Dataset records
────

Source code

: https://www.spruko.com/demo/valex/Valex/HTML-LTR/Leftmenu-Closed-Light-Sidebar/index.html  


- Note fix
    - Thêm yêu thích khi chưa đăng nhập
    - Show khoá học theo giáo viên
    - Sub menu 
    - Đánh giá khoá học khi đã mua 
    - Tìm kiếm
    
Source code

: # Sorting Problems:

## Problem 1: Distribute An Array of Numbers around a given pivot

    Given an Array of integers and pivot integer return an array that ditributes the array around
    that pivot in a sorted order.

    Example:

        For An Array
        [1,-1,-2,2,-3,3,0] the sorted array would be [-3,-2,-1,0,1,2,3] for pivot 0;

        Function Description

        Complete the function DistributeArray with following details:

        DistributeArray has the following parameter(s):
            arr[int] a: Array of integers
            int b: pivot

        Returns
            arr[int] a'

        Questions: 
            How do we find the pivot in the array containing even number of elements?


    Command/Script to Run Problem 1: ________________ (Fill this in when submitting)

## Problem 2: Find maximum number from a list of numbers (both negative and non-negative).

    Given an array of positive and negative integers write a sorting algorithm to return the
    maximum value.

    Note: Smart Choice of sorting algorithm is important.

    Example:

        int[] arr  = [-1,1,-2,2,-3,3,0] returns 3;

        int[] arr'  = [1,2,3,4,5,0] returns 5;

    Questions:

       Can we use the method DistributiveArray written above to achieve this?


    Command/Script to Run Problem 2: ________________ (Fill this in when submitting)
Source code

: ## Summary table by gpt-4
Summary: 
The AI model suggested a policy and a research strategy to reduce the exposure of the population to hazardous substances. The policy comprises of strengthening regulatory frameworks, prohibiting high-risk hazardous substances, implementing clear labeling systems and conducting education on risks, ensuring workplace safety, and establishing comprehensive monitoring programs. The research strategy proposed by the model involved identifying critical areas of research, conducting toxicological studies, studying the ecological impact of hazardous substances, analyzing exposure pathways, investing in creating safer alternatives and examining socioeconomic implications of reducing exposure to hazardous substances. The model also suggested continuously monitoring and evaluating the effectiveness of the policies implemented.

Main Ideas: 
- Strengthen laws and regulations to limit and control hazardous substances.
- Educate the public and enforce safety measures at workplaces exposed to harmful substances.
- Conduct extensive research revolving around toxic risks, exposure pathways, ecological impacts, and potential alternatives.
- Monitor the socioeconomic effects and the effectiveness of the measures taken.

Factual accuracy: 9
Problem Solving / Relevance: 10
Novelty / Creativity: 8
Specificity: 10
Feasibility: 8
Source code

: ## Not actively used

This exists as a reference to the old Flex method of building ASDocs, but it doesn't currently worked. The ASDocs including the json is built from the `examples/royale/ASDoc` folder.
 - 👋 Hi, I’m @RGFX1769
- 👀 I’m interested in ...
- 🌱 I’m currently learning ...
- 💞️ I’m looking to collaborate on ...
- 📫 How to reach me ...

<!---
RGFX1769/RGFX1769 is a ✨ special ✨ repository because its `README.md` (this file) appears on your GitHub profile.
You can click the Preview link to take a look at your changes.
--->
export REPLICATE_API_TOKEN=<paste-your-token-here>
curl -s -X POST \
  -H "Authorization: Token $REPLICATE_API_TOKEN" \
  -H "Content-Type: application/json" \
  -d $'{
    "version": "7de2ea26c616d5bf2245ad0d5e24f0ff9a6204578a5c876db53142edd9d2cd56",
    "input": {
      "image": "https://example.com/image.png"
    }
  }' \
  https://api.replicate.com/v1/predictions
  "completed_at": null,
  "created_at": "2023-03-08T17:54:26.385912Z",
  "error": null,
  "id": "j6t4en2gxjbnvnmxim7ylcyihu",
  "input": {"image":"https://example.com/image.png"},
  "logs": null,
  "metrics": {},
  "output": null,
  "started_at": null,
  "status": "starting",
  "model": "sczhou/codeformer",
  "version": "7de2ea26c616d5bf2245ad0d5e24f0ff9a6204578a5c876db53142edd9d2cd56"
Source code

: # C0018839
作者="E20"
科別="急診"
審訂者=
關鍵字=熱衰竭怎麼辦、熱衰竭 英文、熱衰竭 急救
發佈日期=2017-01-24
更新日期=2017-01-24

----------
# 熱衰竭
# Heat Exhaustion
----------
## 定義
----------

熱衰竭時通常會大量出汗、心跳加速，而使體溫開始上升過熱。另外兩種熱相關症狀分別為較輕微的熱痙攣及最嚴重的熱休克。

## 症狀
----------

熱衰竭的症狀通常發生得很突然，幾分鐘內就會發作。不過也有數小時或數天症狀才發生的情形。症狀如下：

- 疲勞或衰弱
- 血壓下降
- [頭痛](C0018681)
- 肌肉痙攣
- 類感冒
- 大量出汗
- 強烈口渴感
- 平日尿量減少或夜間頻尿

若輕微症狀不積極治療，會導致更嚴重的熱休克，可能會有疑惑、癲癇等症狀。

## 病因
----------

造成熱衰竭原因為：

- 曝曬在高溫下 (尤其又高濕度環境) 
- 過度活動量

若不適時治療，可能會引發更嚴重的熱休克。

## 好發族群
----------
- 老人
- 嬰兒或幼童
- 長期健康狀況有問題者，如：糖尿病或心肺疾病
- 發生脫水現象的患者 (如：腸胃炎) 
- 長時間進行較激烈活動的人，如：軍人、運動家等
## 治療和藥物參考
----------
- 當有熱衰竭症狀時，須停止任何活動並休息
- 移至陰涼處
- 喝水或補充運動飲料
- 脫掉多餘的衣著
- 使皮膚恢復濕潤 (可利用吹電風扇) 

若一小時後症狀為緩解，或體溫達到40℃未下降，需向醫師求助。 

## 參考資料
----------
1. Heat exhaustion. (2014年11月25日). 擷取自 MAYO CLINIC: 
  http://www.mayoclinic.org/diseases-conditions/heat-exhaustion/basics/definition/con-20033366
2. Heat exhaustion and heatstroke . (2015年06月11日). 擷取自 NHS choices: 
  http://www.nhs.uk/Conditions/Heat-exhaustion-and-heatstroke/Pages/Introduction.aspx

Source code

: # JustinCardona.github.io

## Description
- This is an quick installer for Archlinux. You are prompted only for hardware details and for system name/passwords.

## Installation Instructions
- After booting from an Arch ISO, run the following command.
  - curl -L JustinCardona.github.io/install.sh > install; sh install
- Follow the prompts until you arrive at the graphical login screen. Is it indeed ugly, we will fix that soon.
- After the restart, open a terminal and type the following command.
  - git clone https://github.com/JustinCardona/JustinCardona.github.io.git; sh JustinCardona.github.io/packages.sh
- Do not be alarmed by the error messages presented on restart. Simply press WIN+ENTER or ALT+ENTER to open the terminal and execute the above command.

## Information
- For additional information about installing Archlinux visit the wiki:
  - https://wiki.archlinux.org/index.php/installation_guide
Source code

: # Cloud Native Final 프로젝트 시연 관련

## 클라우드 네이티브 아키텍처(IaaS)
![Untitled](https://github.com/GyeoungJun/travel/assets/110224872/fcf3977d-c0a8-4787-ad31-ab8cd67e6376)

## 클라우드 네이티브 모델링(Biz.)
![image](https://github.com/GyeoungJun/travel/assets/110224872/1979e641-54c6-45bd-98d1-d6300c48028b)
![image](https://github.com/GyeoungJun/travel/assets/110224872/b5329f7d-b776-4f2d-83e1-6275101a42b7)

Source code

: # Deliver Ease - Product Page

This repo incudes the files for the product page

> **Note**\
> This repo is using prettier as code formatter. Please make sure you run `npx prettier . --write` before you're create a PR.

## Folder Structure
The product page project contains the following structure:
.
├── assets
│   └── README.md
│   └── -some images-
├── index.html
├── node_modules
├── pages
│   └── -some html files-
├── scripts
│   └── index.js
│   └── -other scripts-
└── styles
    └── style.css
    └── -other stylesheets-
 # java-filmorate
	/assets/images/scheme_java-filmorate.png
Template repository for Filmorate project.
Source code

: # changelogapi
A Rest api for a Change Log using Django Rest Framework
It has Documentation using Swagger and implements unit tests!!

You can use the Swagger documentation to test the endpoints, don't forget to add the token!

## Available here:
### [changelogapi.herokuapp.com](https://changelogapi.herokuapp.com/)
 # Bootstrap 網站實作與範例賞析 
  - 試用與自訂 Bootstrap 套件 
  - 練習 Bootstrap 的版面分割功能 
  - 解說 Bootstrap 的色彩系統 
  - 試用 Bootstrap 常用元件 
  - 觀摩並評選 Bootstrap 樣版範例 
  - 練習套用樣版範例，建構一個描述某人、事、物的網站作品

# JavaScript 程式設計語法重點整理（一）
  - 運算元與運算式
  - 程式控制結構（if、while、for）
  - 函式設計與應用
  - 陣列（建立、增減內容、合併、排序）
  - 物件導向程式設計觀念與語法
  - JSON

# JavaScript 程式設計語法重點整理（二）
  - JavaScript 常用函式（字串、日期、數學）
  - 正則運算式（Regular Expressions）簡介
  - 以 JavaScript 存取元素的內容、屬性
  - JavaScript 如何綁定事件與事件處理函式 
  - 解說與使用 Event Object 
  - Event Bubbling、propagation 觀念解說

────

▸ Task:
Of the lines above, copy each that contains "네이티브".

▸ Reply to the exercise:
## 클라우드 네이티브 아키텍처(IaaS)
## 클라우드 네이티브 모델링(Biz.)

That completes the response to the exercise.